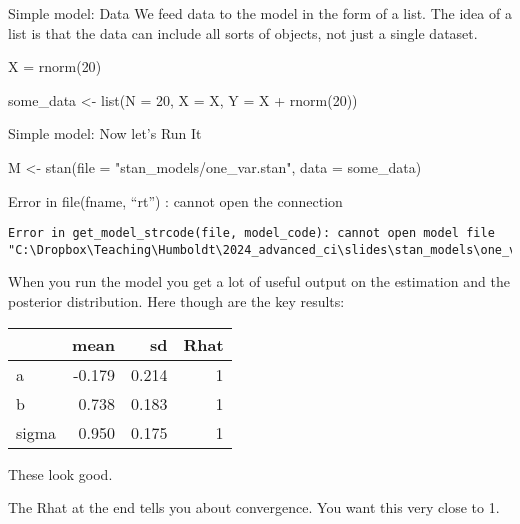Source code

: \documentclass[
  11pt,
  ignorenonframetext,
]{beamer}
\newenvironment{Shaded}{\begin{snugshade}}{\end{snugshade}}
\newcommand{\AttributeTok}[1]{\textcolor[rgb]{0.40,0.45,0.13}{#1}}
\newcommand{\DecValTok}[1]{\textcolor[rgb]{0.68,0.00,0.00}{#1}}
\newcommand{\FunctionTok}[1]{\textcolor[rgb]{0.28,0.35,0.67}{#1}}
\newcommand{\NormalTok}[1]{\textcolor[rgb]{0.00,0.23,0.31}{#1}}
\newcommand{\OtherTok}[1]{\textcolor[rgb]{0.00,0.23,0.31}{#1}}
\newcommand{\SpecialCharTok}[1]{\textcolor[rgb]{0.37,0.37,0.37}{#1}}
\newcommand{\StringTok}[1]{\textcolor[rgb]{0.13,0.47,0.30}{#1}}
\begin{document}
\begin{frame}[fragile]{Simple model: Data}
\protect\hypertarget{simple-model-data-1}{}
We feed data to the model in the form of a list. The idea of a list is
that the data can include all sorts of objects, not just a single
dataset.

\begin{Shaded}
\begin{Highlighting}[]
\NormalTok{X }\OtherTok{=} \FunctionTok{rnorm}\NormalTok{(}\DecValTok{20}\NormalTok{)}

\NormalTok{some\_data }\OtherTok{\textless{}{-}} \FunctionTok{list}\NormalTok{(}\AttributeTok{N =} \DecValTok{20}\NormalTok{, }\AttributeTok{X =}\NormalTok{ X, }\AttributeTok{Y =}\NormalTok{ X }\SpecialCharTok{+} \FunctionTok{rnorm}\NormalTok{(}\DecValTok{20}\NormalTok{))}
\end{Highlighting}
\end{Shaded}
\end{frame}

\begin{frame}[fragile]{Simple model: Now let's Run It}
\protect\hypertarget{simple-model-now-lets-run-it-1}{}
\begin{Shaded}
\begin{Highlighting}[]
\NormalTok{M }\OtherTok{\textless{}{-}} \FunctionTok{stan}\NormalTok{(}\AttributeTok{file =} \StringTok{"stan\_models/one\_var.stan"}\NormalTok{, }\AttributeTok{data =}\NormalTok{ some\_data)}
\end{Highlighting}
\end{Shaded}

Error in file(fname, ``rt'') : cannot open the connection

\begin{verbatim}
Error in get_model_strcode(file, model_code): cannot open model file "C:\Dropbox\Teaching\Humboldt\2024_advanced_ci\slides\stan_models\one_var.stan"
\end{verbatim}

When you run the model you get a lot of useful output on the estimation
and the posterior distribution. Here though are the key results:

\begin{tabular}{l|r|r|r}
\hline
  & mean & sd & Rhat\\
\hline
a & -0.179 & 0.214 & 1\\
\hline
b & 0.738 & 0.183 & 1\\
\hline
sigma & 0.950 & 0.175 & 1\\
\hline
\end{tabular}

These look good.

The Rhat at the end tells you about convergence. You want this very
close to 1.
\end{frame}
\end{document}
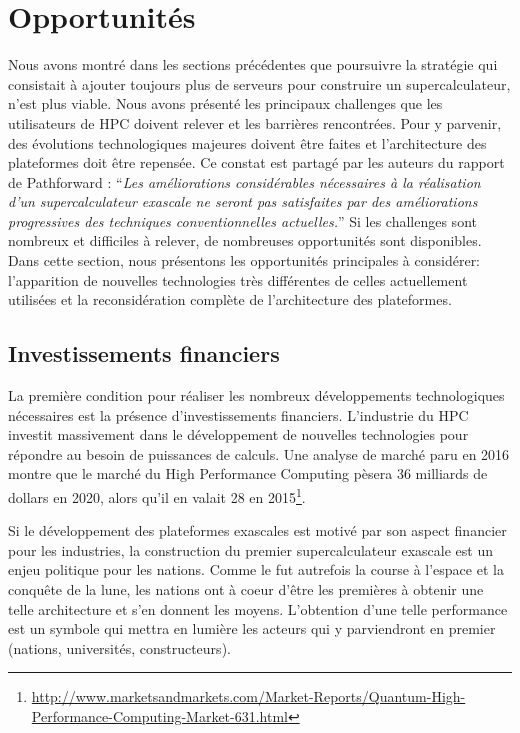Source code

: \section{Opportunités}\label{sec:oppo}
    
    Nous avons montré dans les sections précédentes que poursuivre la stratégie qui consistait à ajouter toujours plus de serveurs pour construire un supercalculateur, n'est plus viable. Nous avons présenté les principaux challenges que les utilisateurs de HPC doivent relever et les barrières rencontrées. Pour y parvenir, des évolutions technologiques majeures doivent être faites et l'architecture des plateformes doit être repensée.
    Ce constat est partagé par les auteurs du rapport de Pathforward \cite{Lucas2014}: ``\textit{Les améliorations considérables nécessaires à la réalisation d'un supercalculateur \gls{exascale} ne seront pas satisfaites par des améliorations progressives des techniques conventionnelles actuelles.}''
    Si les challenges sont nombreux et difficiles à relever, de nombreuses opportunités sont disponibles. Dans cette section, nous présentons les opportunités principales à considérer: l'apparition de nouvelles technologies très différentes de celles actuellement utilisées et la reconsidération complète de l'architecture des plateformes. 


\subsection{Investissements financiers}

    La première condition pour réaliser les nombreux développements technologiques nécessaires est la présence d'investissements financiers. L'industrie du HPC investit massivement dans le développement de nouvelles technologies pour répondre au besoin de puissances de calculs. Une analyse de marché paru en 2016 montre que le marché du High Performance Computing pèsera 36 milliards de dollars en 2020, alors qu'il en valait 28 en 2015\footnote{\url{http://www.marketsandmarkets.com/Market-Reports/Quantum-High-Performance-Computing-Market-631.html}}.

    Si le développement des plateformes exascales est motivé par son aspect financier pour les industries, la construction du premier supercalculateur exascale est un enjeu politique pour les nations. Comme le fut autrefois la course à l'espace et la conquête de la lune, les nations ont à coeur d’être les premières à obtenir une telle architecture et s’en donnent les moyens. L’obtention d’une telle performance est un symbole qui mettra en lumière les acteurs qui y parviendront en premier (nations, universités, constructeurs).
# # # #
Would you copy every line of the entries in which "Rhat" appears?

  & mean & sd & Rhat\\
The Rhat at the end tells you about convergence. You want this very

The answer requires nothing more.